● **WHAT YOU SHOULD DO**
Starting at the line with "## @2019.1.5" in it, reproduce each line below through the last one, exactly, and include nothing else.

Saved data entries

--------------------------------

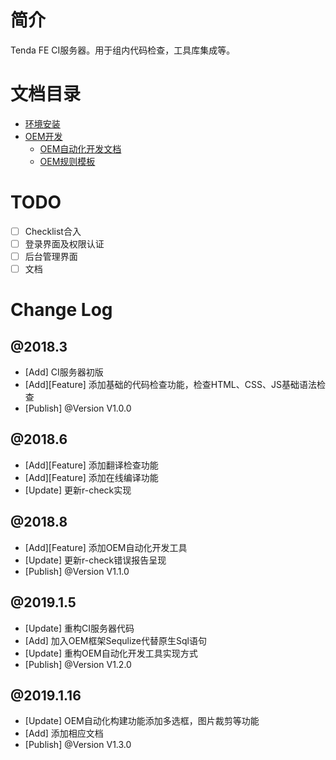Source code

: # 简介
Tenda FE CI服务器。用于组内代码检查，工具库集成等。

# 文档目录 

- [环境安装](./docs/环境安装.md)  
- [OEM开发](./docs/OEM/OEM自动化开发文档.md)  
  - [OEM自动化开发文档](./docs/OEM/OEM自动化开发文档.md)  
  - [OEM规则模板](./docs/OEM/OEM自动化开发文档.md)

# TODO 
- [ ] Checklist合入 
- [ ] 登录界面及权限认证  
- [ ] 后台管理界面  
- [ ] 文档

# Change Log

## @2018.3
- [Add] CI服务器初版  
- [Add][Feature] 添加基础的代码检查功能，检查HTML、CSS、JS基础语法检查 
- [Publish] @Version V1.0.0

## @2018.6 

- [Add][Feature] 添加翻译检查功能 
- [Add][Feature] 添加在线编译功能 
- [Update] 更新r-check实现  

## @2018.8 
- [Add][Feature] 添加OEM自动化开发工具   
- [Update] 更新r-check错误报告呈现  
- [Publish] @Version V1.1.0

## @2019.1.5
- [Update] 重构CI服务器代码  
- [Add] 加入OEM框架Sequlize代替原生Sql语句  
- [Update] 重构OEM自动化开发工具实现方式  
- [Publish] @Version V1.2.0  

## @2019.1.16
- [Update] OEM自动化构建功能添加多选框，图片裁剪等功能
- [Add] 添加相应文档  
- [Publish] @Version V1.3.0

--------------------------------

● **REPLY**
## @2019.1.5
- [Update] 重构CI服务器代码  
- [Add] 加入OEM框架Sequlize代替原生Sql语句  
- [Update] 重构OEM自动化开发工具实现方式  
- [Publish] @Version V1.2.0  

## @2019.1.16
- [Update] OEM自动化构建功能添加多选框，图片裁剪等功能
- [Add] 添加相应文档  
- [Publish] @Version V1.3.0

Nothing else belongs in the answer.